The Theory of Everything screenwriter Anthony McCarten.
The Theory of Everything composer Johann Jóhannsson, who last night told me something I’d never heard (or had forgotten), which is that Alex North composed a rejected score for 2001: A Space Odyssey, and that it’s purchasable online.
Antoine Fuqua and Denzel Washington‘s The Equalizer (Sony, 9.26) starts out coolly and unpretentiously and in no big hurry for the action to start. Which is okay with me. I was actually impressed by the fact that Tony Scott‘s Man on Fire (’04), still the high-water mark for Denzel whoop-ass, delayed the inciting incident (i.e., the kidnapping of Dakota Fanning) until the 45-minute mark.

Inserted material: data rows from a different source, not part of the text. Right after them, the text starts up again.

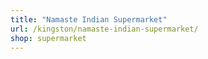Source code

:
 ```yaml
---
title: "Namaste Indian Supermarket"
url: /kingston/namaste-indian-supermarket/
shop: supermarket
---
```

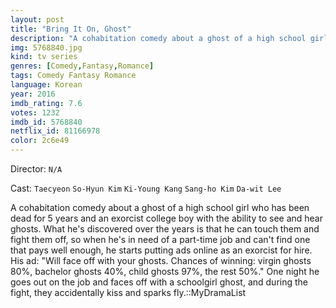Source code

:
 ```yaml
---
layout: post
title: "Bring It On, Ghost"
description: "A cohabitation comedy about a ghost of a high school girl who has been dead for 5 years and an exorcist college boy with the ability to see and hear ghosts. What he's discovered over the years is that he can touch them and fight them off, so when he's in need of a part-time job and can't find one that pays well enough, he starts putting ads online as an exorcist for hire. His ad: Will face off with your ghosts. Chances of winning: virgin ghosts 80%, bachelor ghosts 40%, child ghosts .."
img: 5768840.jpg
kind: tv series
genres: [Comedy,Fantasy,Romance]
tags: Comedy Fantasy Romance 
language: Korean
year: 2016
imdb_rating: 7.6
votes: 1232
imdb_id: 5768840
netflix_id: 81166978
color: 2c6e49
---
```

Director: `N/A`  

Cast: `Taecyeon` `So-Hyun Kim` `Ki-Young Kang` `Sang-ho Kim` `Da-wit Lee` 

A cohabitation comedy about a ghost of a high school girl who has been dead for 5 years and an exorcist college boy with the ability to see and hear ghosts. What he's discovered over the years is that he can touch them and fight them off, so when he's in need of a part-time job and can't find one that pays well enough, he starts putting ads online as an exorcist for hire. His ad: "Will face off with your ghosts. Chances of winning: virgin ghosts 80%, bachelor ghosts 40%, child ghosts 97%, the rest 50%." One night he goes out on the job and faces off with a schoolgirl ghost, and during the fight, they accidentally kiss and sparks fly.::MyDramaList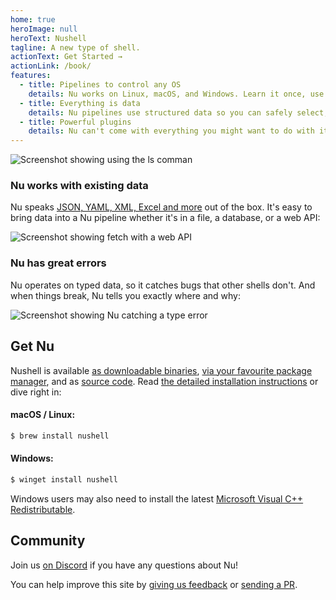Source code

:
```yaml
---
home: true
heroImage: null
heroText: Nushell
tagline: A new type of shell.
actionText: Get Started →
actionLink: /book/
features:
  - title: Pipelines to control any OS
    details: Nu works on Linux, macOS, and Windows. Learn it once, use it anywhere.
  - title: Everything is data
    details: Nu pipelines use structured data so you can safely select, filter, and sort the same way every time. Stop parsing strings and start solving problems.
  - title: Powerful plugins
    details: Nu can't come with everything you might want to do with it, so you can extend it using a powerful plugin system.
---
```


<img src="/frontpage/ls-example.png" alt="Screenshot showing using the ls comman" class="hero"/>


### Nu works with existing data

Nu speaks [JSON, YAML, XML, Excel and more](/book/loading_data.html) out of the box. It's easy to bring data into a Nu pipeline whether it's in a file, a database, or a web API:

<img src="/frontpage/fetch-example.png" alt="Screenshot showing fetch with a web API" class="hero"/>

### Nu has great errors

Nu operates on typed data, so it catches bugs that other shells don't. And when things break, Nu tells you exactly where and why:

<img src="/frontpage/miette-example.png" alt="Screenshot showing Nu catching a type error" class="hero"/>

## Get Nu

Nushell is available [as downloadable binaries](https://github.com/nushell/nushell/releases), [via your favourite package manager](https://repology.org/project/nushell/versions), and as [source code](https://github.com/nushell/nushell). Read [the detailed installation instructions](/book/installation.html) or dive right in:

#### macOS / Linux:

```sh
$ brew install nushell
```

#### Windows:

```powershell
$ winget install nushell
```

Windows users may also need to install the latest [Microsoft Visual C++ Redistributable](https://docs.microsoft.com/cpp/windows/latest-supported-vc-redist).

## Community

Join us [on Discord](https://discord.gg/NtAbbGn) if you have any questions about Nu!

You can help improve this site by [giving us feedback](https://github.com/nushell/nushell.github.io/issues) or [sending a PR](https://github.com/nushell/nushell.github.io/pulls).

We all know and accept what The Equalizer is basically about — Denzel bringing pain and death to a slew of bad guys. But I really need the action to be semi-plausible and that means Denzel has to be at least a little bit vulnerable, and I really don’t want the bad guys to just be heavily-armed, standard-issue muscle-bound jerkoffs, glaring and snarling and wearing the same beards and shaved heads and dressed in the usual black bad-guy apparel (black suits, black T-shirts, slick black boots)
When I sat down late this morning I said a silent prayer: “Please, Movie Godz…I know this thing isn’t going to be anywhere near as good as Man of Fire…Fuqua peaked or got lucky 13 years ago with Training Day and it’s been downhill ever since…he’s a much sloppier, less exacting and energetic director than Scott but if The Equalizer could almost as good as Man on Fire, I’ll be more or less content.”
Well, it’s about a third as good, if that. After a fairly promising first half-hour or so The Equalizer goes crazy and becomes less and less believable the bodies pile higher and higher. Denzel kills a lot of bad guys here…15, 20, does it matter? Man on Fire‘s Creasy did almost the same thing, but he operated with stealth and discretion. Here Denzel is playing a one-man army who can’t be killed, and it just goes on and on and on. Very disappointing. Later. It’s really not even worth reviewing this thing. It’s just slick garbage. I don’t mean to be dismissive but…well, actually I do.
To be entirely honest I wasn’t sure at first about James Marsh‘s The Theory of Everything (Focus Features, 11.7), the keenly anticipated biopic about British physicist and cosmologist Stephen Hawking. Eddie Redmayne‘s performance as Hawking is clearly a technical and emotional knockout on at least a couple of levels (which is quite a feat given the limitations on his emoting due to Hawking’s progressive ALS condition, which kicks in at the 25-minute mark); ditto Felicity Jones‘ internals as his wife Jane, whose book “Travelling to Infinity: My Life with Stephen” is the basis of Anthony McCarten‘s screenplay. In any event I was respecting it, admiring it, and experiencing no significant problems. But I was nonetheless waiting for “it” to happen. And then it happened in the third act (I won’t divulge at this stage but I’m referring to three…well, two and a half great scenes) and all was well. Everything has now joined the select fraternity of leading, hot-shit contenders for Best Picture along with Birdman, The Imitation Game and Boyhood. The Equalizer beckons — I’ll write more about Marsh’s film later today or tonight.